Anos mais tarde, teve a sorte de ganhar um padrasto digno, que tinha a mania de fazer da pobreza um trampolim para uma existência plena e significativa. No Rio de Janeiro, estudou, trabalhou com os alemães, tornou-se botafoguense e apaixonado por música.
Algo nele doía muito, uma solidão ancestral. Raros a notaram sob a capa dourada dos seus risos.
Eu tinha o hábito de adorá-lo: sempre foi meu amor mais puro, meu ídolo e meu parque de diversões.
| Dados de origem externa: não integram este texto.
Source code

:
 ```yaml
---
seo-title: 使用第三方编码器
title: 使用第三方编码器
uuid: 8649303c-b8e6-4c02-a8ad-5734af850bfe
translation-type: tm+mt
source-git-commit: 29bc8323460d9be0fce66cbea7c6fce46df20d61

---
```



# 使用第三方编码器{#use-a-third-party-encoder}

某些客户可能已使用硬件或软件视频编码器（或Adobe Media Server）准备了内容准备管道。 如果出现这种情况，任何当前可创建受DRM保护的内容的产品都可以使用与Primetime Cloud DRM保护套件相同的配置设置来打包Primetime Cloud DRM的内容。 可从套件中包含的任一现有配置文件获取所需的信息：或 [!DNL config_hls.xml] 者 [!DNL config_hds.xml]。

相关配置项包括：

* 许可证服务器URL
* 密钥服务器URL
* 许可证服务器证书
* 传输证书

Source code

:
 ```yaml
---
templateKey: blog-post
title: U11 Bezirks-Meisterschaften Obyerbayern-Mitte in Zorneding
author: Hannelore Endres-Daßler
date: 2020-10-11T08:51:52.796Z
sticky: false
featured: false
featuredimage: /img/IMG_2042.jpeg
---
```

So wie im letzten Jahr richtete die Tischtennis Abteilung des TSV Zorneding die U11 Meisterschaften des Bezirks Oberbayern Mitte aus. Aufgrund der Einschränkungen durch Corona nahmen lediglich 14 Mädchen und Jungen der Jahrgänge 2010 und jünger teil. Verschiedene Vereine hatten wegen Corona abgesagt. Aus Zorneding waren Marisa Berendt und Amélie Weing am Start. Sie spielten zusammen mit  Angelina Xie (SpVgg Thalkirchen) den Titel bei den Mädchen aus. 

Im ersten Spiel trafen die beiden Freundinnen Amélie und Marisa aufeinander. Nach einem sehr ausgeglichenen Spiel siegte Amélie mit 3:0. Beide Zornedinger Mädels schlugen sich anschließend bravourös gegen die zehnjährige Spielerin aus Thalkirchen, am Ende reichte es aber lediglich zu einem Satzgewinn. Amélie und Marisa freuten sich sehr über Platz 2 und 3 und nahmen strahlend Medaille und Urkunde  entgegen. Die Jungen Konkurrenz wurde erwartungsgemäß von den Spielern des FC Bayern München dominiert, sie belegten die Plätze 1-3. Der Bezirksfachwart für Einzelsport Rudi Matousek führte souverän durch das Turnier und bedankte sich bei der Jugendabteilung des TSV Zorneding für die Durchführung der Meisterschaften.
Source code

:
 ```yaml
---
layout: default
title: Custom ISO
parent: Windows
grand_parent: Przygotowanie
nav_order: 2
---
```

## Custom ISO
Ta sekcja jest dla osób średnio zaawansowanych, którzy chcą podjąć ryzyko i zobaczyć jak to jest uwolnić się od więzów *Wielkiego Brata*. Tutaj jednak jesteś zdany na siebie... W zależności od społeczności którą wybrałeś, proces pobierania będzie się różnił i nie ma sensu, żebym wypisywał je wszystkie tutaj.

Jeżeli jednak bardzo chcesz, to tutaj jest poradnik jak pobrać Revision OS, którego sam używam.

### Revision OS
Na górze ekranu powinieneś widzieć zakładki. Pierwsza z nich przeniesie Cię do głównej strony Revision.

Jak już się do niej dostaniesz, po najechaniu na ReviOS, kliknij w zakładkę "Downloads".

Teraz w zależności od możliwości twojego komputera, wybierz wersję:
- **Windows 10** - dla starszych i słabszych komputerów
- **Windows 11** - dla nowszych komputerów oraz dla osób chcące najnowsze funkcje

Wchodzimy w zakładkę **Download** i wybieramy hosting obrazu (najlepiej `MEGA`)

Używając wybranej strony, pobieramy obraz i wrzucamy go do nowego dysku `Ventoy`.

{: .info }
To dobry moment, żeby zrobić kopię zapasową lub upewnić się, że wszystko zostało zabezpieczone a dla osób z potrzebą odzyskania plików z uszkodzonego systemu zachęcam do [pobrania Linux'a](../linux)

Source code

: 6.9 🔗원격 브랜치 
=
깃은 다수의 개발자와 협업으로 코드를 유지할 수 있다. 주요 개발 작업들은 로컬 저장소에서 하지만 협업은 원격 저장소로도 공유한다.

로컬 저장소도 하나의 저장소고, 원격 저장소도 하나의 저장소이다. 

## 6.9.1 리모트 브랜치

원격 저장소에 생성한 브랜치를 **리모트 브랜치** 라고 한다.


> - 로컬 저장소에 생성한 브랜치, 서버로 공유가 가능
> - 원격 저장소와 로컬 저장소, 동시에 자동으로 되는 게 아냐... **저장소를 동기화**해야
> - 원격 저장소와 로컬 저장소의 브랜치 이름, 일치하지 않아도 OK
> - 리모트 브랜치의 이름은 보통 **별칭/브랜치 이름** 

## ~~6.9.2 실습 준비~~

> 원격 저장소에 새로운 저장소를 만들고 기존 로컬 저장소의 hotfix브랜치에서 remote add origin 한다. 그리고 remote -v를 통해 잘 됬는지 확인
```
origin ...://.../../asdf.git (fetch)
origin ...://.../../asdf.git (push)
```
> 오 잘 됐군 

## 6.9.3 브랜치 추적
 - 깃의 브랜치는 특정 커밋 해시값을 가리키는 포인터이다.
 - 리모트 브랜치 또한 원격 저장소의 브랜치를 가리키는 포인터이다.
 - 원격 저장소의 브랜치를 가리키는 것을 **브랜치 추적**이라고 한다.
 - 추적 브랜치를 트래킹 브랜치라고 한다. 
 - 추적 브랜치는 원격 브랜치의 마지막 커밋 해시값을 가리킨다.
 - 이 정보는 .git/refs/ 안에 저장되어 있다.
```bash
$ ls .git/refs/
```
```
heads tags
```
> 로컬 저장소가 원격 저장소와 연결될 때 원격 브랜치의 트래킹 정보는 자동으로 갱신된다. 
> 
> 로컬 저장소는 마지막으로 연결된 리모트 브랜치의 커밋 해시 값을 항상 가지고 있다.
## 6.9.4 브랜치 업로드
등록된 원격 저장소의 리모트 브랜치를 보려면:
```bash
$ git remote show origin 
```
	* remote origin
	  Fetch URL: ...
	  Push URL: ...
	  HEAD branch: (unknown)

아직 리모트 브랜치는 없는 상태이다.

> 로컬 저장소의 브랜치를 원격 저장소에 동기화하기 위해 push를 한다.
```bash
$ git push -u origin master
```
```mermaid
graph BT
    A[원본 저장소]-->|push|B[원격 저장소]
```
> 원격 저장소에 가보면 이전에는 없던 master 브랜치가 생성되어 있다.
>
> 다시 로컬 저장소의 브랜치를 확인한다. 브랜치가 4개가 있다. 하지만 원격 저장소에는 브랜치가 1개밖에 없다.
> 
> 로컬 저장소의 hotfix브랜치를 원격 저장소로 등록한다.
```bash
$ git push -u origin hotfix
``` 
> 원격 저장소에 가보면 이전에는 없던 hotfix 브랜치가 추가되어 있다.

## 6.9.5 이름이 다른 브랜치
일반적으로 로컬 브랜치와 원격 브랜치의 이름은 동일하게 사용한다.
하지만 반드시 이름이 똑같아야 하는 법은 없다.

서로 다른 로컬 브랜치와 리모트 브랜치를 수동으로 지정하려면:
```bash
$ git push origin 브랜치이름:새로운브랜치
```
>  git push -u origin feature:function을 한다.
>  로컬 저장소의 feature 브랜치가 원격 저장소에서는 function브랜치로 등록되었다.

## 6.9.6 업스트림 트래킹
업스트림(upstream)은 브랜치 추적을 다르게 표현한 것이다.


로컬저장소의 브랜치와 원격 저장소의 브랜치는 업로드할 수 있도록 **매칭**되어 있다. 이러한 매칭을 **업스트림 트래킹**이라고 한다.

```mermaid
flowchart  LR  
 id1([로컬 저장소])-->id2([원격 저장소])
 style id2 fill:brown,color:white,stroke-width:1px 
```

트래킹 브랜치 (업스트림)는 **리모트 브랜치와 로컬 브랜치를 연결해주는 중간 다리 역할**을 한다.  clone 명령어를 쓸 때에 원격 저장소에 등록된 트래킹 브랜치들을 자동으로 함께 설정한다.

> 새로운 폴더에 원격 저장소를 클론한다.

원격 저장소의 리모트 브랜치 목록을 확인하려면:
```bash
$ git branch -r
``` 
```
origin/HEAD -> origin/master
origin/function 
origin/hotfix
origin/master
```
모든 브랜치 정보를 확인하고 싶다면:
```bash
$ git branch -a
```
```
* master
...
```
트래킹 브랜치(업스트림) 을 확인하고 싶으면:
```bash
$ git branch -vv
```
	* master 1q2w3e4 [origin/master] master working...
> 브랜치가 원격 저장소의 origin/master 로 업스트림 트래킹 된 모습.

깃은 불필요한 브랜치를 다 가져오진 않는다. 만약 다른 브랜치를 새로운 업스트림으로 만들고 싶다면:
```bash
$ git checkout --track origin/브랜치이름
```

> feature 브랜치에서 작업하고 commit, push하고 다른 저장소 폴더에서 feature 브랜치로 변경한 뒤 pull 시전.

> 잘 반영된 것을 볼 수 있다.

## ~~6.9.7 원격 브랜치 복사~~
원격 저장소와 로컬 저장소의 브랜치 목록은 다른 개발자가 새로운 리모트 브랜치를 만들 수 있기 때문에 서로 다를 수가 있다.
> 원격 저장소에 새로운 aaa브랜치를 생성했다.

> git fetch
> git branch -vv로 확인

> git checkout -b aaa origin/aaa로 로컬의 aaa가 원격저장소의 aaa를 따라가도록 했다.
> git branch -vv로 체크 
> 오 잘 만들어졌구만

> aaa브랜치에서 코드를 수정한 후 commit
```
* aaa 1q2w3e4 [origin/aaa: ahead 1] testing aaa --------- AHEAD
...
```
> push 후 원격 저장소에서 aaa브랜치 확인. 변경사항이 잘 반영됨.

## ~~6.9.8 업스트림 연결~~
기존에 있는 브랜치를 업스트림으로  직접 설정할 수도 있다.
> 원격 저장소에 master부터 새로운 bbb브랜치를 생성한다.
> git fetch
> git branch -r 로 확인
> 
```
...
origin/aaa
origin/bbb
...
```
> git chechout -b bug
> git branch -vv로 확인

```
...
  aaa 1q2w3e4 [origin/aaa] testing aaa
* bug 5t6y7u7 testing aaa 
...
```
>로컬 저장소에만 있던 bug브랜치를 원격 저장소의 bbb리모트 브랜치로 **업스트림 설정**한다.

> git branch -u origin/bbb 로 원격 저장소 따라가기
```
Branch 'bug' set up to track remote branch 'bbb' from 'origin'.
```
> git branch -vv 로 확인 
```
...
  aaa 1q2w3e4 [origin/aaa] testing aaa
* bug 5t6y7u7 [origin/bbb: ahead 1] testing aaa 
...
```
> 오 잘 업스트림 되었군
– Sinto uma coceira na cabeça. Olha para mim, filhinha? Era a senha secreta para que eu buscasse piolhos imaginários enquanto ele dormia a sesta. E, quando voltava do trabalho, contava intermináveis histórias: de cantores famosos, de filmes, de livros. Abraçados numa rede branca, eu fazia elaborados penteados nos cabelos do seu peito, brincava com as rugas de sua testa e com o “fosso” que a aliança cavou no seu dedo anelar. Ele falava, eu ouvia tudo, admirada como alguém podia saber tantas coisas sobre Gutenberg, Leonardo, Strauss, países longínquos e ainda pilotar barco, conhecer o mistério dos rios e dos peixes, e escrever coisas complicadas que os juízes elogiavam.
– Sabes que te amo?
– Sei sim, lalai.
Minha enciclopédia tinha um peito largo, um riso de dentes perfeitos, um M na palma das mãos, uma voz grave e mansa, que jamais se elevou enquanto viveu. Conheci todos os seus defeitos e muito mais suas qualidades. Com ele cantei Io che amo solo te , ouvi Dilermando Reis, descobri a poesia de Pixinguinha e dancei Vozes da Primavera . O título de meu livro hoje é saudade. Desse homem, desse pai, desse livro raro que um dia esteve em minhas mãos e que eu tudo daria para ler de novo. Mesmo que estivesse com as páginas desgastadas, as letras quase apagadas, a encadernação rota. Ainda assim, seria o título mais precioso na larga estante da existência.
Poema para meu pai
Naquela terra onde o corpo de meu pai repousa,
os bichinhos se alimentam dos olhos que beijei,
das mãos que me abençoaram,
do sorriso que nunca esqueço.
Aos poucos mergulha na natureza.
Ossos, bigode, cílios e dedos tornam-se pó,
misturados a insetos e raízes.
O corpo de meu velho agora é terra vermelha.
Mas, ali,
na esquina onde tudo se torna imponderável,
sei que seus olhos me seguem,
mansos e doces como sempre.
Aguardo, quase inquieta,
pelo dia em que te honrarei de novo.
E tu. Ah, tu abrirás os braços,
e eu serei criança outra vez.
NOTA
Há dezoito anos meu pai partiu dessa vida. Escolhi lembrá-lo ouvindo um concerto muito especial. A sexta sinfonia (a Patética) de Tchaikovsky (foto) e três peças de Brahms. As quatro obras tratam de morte e perdas, e me inspiraram um texto muito sentido, uma espécie de meditação literária que vou publicar somente amanhã à noite. Estou obviamente muito emocionada, muito saudosa. (assista à Sinfonia)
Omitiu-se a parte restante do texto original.